The wait staff of a restaurant are the most visible workers and those whose contact and relationships with customers directly affect the business. These workers include waiters, busboys, hosts, and hostesses whose primary ERP interface will be a point of service touch screen. Important features include:
Order placement – quick entry of new orders linked by table numbers to help ensure all members of a party receive their meals at once.
Order customization – the order system should allow easy adjustments to an order that can include common modifications such as salad dressing flavor as well as less-frequent specifications such as avoiding peanut oil for an entire table when one party has an allergy.
Order completion – immediately when the kitchen completes an order the waiter should receive a signal that the order is ready for pick up and service. This signal could be a wireless communication so the waiter is not required to look frequently at a screen.
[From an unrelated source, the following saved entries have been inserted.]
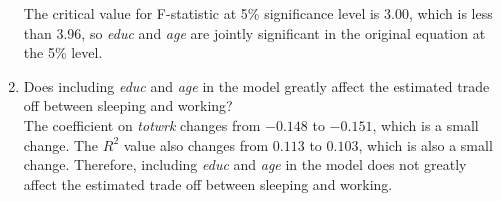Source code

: \documentclass[12pt]{article}
\begin{document}
\begin{flushleft}
\begin{enumerate}
    The critical value for F-statistic at 5\% significance level is 3.00, which is less than 3.96, so \textit{educ} and \textit{age} are jointly significant in the original equation at the 5\% level.
    \item Does including \textit{educ} and \textit{age} in the model greatly affect the estimated trade off between sleeping and working?\\
    The coefficient on \textit{totwrk} changes from $-0.148$ to $-0.151$, which is a small change. The $R^2$ value also changes from $0.113$ to $0.103$, which is also a small change. Therefore, including \textit{educ} and \textit{age} in the model does not greatly affect the estimated trade off between sleeping and working.
\end{enumerate}
\end{flushleft}
\end{document}
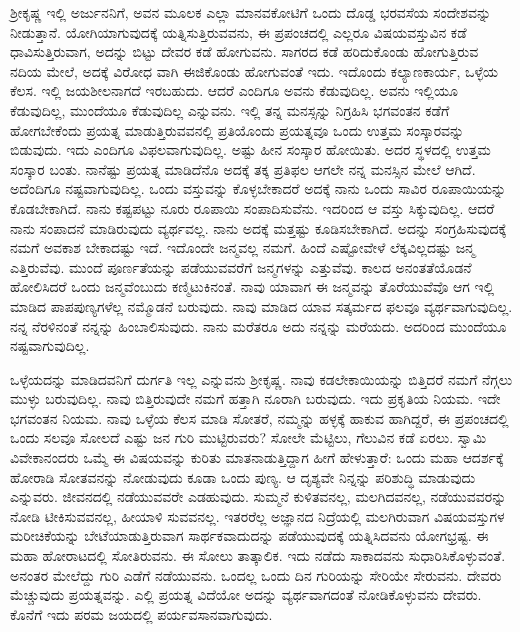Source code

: ಶ್ರೀಕೃಷ್ಣ ಇಲ್ಲಿ ಅರ್ಜುನನಿಗೆ, ಅವನ ಮೂಲಕ ಎಲ್ಲಾ ಮಾನವಕೋಟಿಗೆ ಒಂದು ದೊಡ್ಡ ಭರವಸೆಯ ಸಂದೇಶವನ್ನು ನೀಡುತ್ತಾನೆ. ಯೋಗಿಯಾಗುವುದಕ್ಕೆ ಯತ್ನಿಸುತ್ತಿರುವವನು, ಈ ಪ್ರಪಂಚದಲ್ಲಿ ಎಲ್ಲರೂ ವಿಷಯವಸ್ತುವಿನ ಕಡೆ ಧಾವಿಸುತ್ತಿರುವಾಗ, ಅದನ್ನು ಬಿಟ್ಟು ದೇವರ ಕಡೆ ಹೋಗುವನು. ಸಾಗರದ ಕಡೆ ಹರಿದುಕೊಂಡು ಹೋಗುತ್ತಿರುವ ನದಿಯ ಮೇಲೆ, ಅದಕ್ಕೆ ವಿರೋಧ ವಾಗಿ ಈಜಿಕೊಂಡು ಹೋಗುವಂತೆ ಇದು. ಇದೊಂದು ಕಲ್ಯಾಣಕಾರ್ಯ, ಒಳ್ಳೆಯ ಕೆಲಸ. ಇಲ್ಲಿ ಜಯಶೀಲನಾಗದೆ ಇರಬಹುದು. ಆದರೆ ಎಂದಿಗೂ ಅವನು ಕೆಡುವುದಿಲ್ಲ. ಅವನು ಇಲ್ಲಿಯೂ ಕೆಡುವುದಿಲ್ಲ, ಮುಂದೆಯೂ ಕೆಡುವುದಿಲ್ಲ ಎನ್ನುವನು. ಇಲ್ಲಿ ತನ್ನ ಮನಸ್ಸನ್ನು ನಿಗ್ರಹಿಸಿ ಭಗವಂತನ ಕಡೆಗೆ ಹೋಗಬೇಕೆಂದು ಪ್ರಯತ್ನ ಮಾಡುತ್ತಿರುವವನಲ್ಲಿ ಪ್ರತಿಯೊಂದು ಪ್ರಯತ್ನವೂ ಒಂದು ಉತ್ತಮ ಸಂಸ್ಕಾರವನ್ನು ಬಿಡುವುದು. ಇದು ಎಂದಿಗೂ ವಿಫಲವಾಗುವುದಿಲ್ಲ. ಅಷ್ಟು ಹೀನ ಸಂಸ್ಕಾರ ಹೋಯಿತು. ಅದರ ಸ್ಥಳದಲ್ಲಿ ಉತ್ತಮ ಸಂಸ್ಕಾರ ಬಂತು. ನಾನೆಷ್ಟು ಪ್ರಯತ್ನ ಮಾಡಿದೆನೊ ಅದಕ್ಕೆ ತಕ್ಕ ಪ್ರತಿಫಲ ಆಗಲೇ ನನ್ನ ಮನಸ್ಸಿನ ಮೇಲೆ ಆಗಿದೆ. ಅದೆಂದಿಗೂ ನಷ್ಟವಾಗುವುದಿಲ್ಲ. ಒಂದು ವಸ್ತುವನ್ನು ಕೊಳ್ಳಬೇಕಾದರೆ ಅದಕ್ಕೆ ನಾನು ಒಂದು ಸಾವಿರ ರೂಪಾಯಿಯನ್ನು ಕೊಡಬೇಕಾಗಿದೆ. ನಾನು ಕಷ್ಟಪಟ್ಟು ನೂರು ರೂಪಾಯಿ ಸಂಪಾದಿಸುವೆನು. ಇದರಿಂದ ಆ ವಸ್ತು ಸಿಕ್ಕುವುದಿಲ್ಲ. ಆದರೆ ನಾನು ಸಂಪಾದನೆ ಮಾಡಿರುವುದು ವ್ಯರ್ಥವಲ್ಲ. ನಾನು ಅದಕ್ಕೆ ಮತ್ತಷ್ಟು ಕೂಡಿಸಬೇಕಾಗಿದೆ. ಅದನ್ನು ಸಂಗ್ರಹಿಸುವುದಕ್ಕೆ ನಮಗೆ ಅವಕಾಶ ಬೇಕಾದಷ್ಟು ಇದೆ. ಇದೊಂದೇ ಜನ್ಮವಲ್ಲ ನಮಗೆ. ಹಿಂದೆ ಎಷ್ಟೋವೇಳೆ ಲೆಕ್ಕವಿಲ್ಲದಷ್ಟು ಜನ್ಮ ಎತ್ತಿರುವೆವು. ಮುಂದೆ ಪೂರ್ಣತೆಯನ್ನು ಪಡೆಯುವವರೆಗೆ ಜನ್ಮಗಳನ್ನು ಎತ್ತುವೆವು. ಕಾಲದ ಅನಂತತೆಯೊಡನೆ ಹೋಲಿಸಿದರೆ ಒಂದು ಜನ್ಮವೆಂಬುದು ಕಣ್ಮಿಟುಕಿನಂತೆ. ನಾವು ಯಾವಾಗ ಈ ಜನ್ಮವನ್ನು ತೊರೆಯುವೆವೊ ಆಗ ಇಲ್ಲಿ ಮಾಡಿದ ಪಾಪಪುಣ್ಯಗಳೆಲ್ಲ ನಮ್ಮೊಡನೆ ಬರುವುದು. ನಾವು ಮಾಡಿದ ಯಾವ ಸತ್ಕರ್ಮದ ಫಲವೂ ವ್ಯರ್ಥವಾಗುವುದಿಲ್ಲ. ನನ್ನ ನೆರಳಿನಂತೆ ನನ್ನನ್ನು ಹಿಂಬಾಲಿಸುವುದು. ನಾನು ಮರೆತರೂ ಅದು ನನ್ನನ್ನು ಮರೆಯದು. ಅದರಿಂದ ಮುಂದೆಯೂ ನಷ್ಟವಾಗುವುದಿಲ್ಲ.

ಒಳ್ಳೆಯದನ್ನು ಮಾಡಿದವನಿಗೆ ದುರ್ಗತಿ ಇಲ್ಲ ಎನ್ನುವನು ಶ್ರೀಕೃಷ್ಣ. ನಾವು ಕಡಲೇಕಾಯಿಯನ್ನು ಬಿತ್ತಿದರೆ ನಮಗೆ ನೆಗ್ಗಲು ಮುಳ್ಳು ಬರುವುದಿಲ್ಲ. ನಾವು ಬಿತ್ತಿರುವುದೇ ನಮಗೆ ಹತ್ತಾಗಿ ನೂರಾಗಿ ಬರುವುದು. ಇದು ಪ್ರಕೃತಿಯ ನಿಯಮ. ಇದೇ ಭಗವಂತನ ನಿಯಮ. ನಾವು ಒಳ್ಳೆಯ ಕೆಲಸ ಮಾಡಿ ಸೋತರೆ, ನಮ್ಮನ್ನು ಹಳ್ಳಕ್ಕೆ ಹಾಕುವ ಹಾಗಿದ್ದರೆ, ಈ ಪ್ರಪಂಚದಲ್ಲಿ ಒಂದು ಸಲವೂ ಸೋಲದೆ ಎಷ್ಟು ಜನ ಗುರಿ ಮುಟ್ಟಿರುವರು? ಸೋಲೇ ಮೆಟ್ಟಿಲು, ಗೆಲುವಿನ ಕಡೆ ಏರಲು. ಸ್ವಾಮಿ ವಿವೇಕಾನಂದರು ಒಮ್ಮೆ ಈ ವಿಷಯವನ್ನು ಕುರಿತು ಮಾತನಾಡುತ್ತಿದ್ದಾಗ ಹೀಗೆ ಹೇಳುತ್ತಾರೆ: ಒಂದು ಮಹಾ ಆದರ್ಶಕ್ಕೆ ಹೋರಾಡಿ ಸೋತವನನ್ನು ನೋಡುವುದು ಕೂಡಾ ಒಂದು ಪುಣ್ಯ. ಆ ದೃಶ್ಯವೇ ನಿನ್ನನ್ನು ಪರಿಶುದ್ಧಿ ಮಾಡುವುದು ಎನ್ನುವರು. ಜೀವನದಲ್ಲಿ ನಡೆಯುವವರೇ ಎಡಹುವುದು. ಸುಮ್ಮನೆ ಕುಳಿತವನಲ್ಲ, ಮಲಗಿದವನಲ್ಲ, ನಡೆಯುವವರನ್ನು ನೋಡಿ ಟೀಕಿಸುವವನಲ್ಲ, ಹೀಯಾಳಿ ಸುವವನಲ್ಲ. ಇತರರೆಲ್ಲ ಅಜ್ಞಾನದ ನಿದ್ರೆಯಲ್ಲಿ ಮಲಗಿರುವಾಗ ವಿಷಯವಸ್ತುಗಳ ಮರೀಚಿಕೆಯನ್ನು ಬೇಟೆಯಾಡುತ್ತಿರುವಾಗ ಸಾರ್ಥಕವಾದುದನ್ನು ಪಡೆಯುವುದಕ್ಕೆ ಯತ್ನಿಸಿದವನು ಯೋಗಭ್ರಷ್ಟ. ಈ ಮಹಾ ಹೋರಾಟದಲ್ಲಿ ಸೋತಿರುವನು. ಈ ಸೋಲು ತಾತ್ಕಾಲಿಕ. ಇದು ನಡೆದು ಸಾಕಾದವನು ಸುಧಾರಿಸಿಕೊಳ್ಳುವಂತೆ. ಅನಂತರ ಮೇಲೆದ್ದು ಗುರಿ ಎಡೆಗೆ ನಡೆಯುವನು. ಒಂದಲ್ಲ ಒಂದು ದಿನ ಗುರಿಯನ್ನು ಸೇರಿಯೇ ಸೇರುವನು. ದೇವರು ಮೆಚ್ಚುವುದು ಪ್ರಯತ್ನವನ್ನು. ಎಲ್ಲಿ ಪ್ರಯತ್ನ ವಿದೆಯೋ ಅದನ್ನು ವ್ಯರ್ಥವಾಗದಂತೆ ನೋಡಿಕೊಳ್ಳುವನು ದೇವರು. ಕೊನೆಗೆ ಇದು ಪರಮ ಜಯದಲ್ಲಿ ಪರ್ಯವಸಾನವಾಗುವುದು.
Reservations – customer reservations are placed in ERP including time, size of the group, and possibly specific table requests.
Wait queue – the reservation system should show upon the customer’s arrival if their table is ready or how many minutes of the queue are remaining. Then when the table is ready, the ERP should inform the host for immediate sitting.
Bus status – when a group finishes their meal, the bus staff should receive a message to clear that table and allow them to inform the host that a table is ready.
Payment flexibility – the ERP should allow a variety of payments including credit card, cash, and gift certificates. It also should easily allow common customizations such as bill splitting.
Kitchen staff prepares the meals and manage inventory and many behind-the-scene important factors.
Orders should be presented by ERP to various workstations so that all can work to the same table schedule. When the table order is complete, they send a signal to the waiter.
Order customization – clearly presented to the correct station allowing orders to be prepared rare or well done as the customer requests.
Recipe management – this ensures that all kitchen workers prepare any meal in exactly the same manner ensuring consistency to the customers.
Menu management – allows ERP to update the menu or the recipe based on seasonal products and ingredients that are ready to use immediately.
Receipts from food service suppliers – ERP should easily add receipts to inventory in the unit of measure the supplier uses converting automatically to the units required in a recipe. ERP should also track the time received and alert the kitchen if an ingredient might no longer be fresh so it can properly be disposed of.
Sales reports – available to management as requested during a workday and over time.
Attendance reports – wait and kitchen attendance available as needed and available for management as well as payroll reporting.
Customer loyalty – ERP should include customer loyalty such as frequency of visits and meals ordered during those visits.
Productivity – staff productivity analyses such as the number of tables or persons served over time with quality of service noted.
Theft prevention – ERP can track inventory usage and management can receive alerts when discrepancies arise.
Feedback – restaurant ERP should include CRM (customer relationship management) and track feedback and other measures.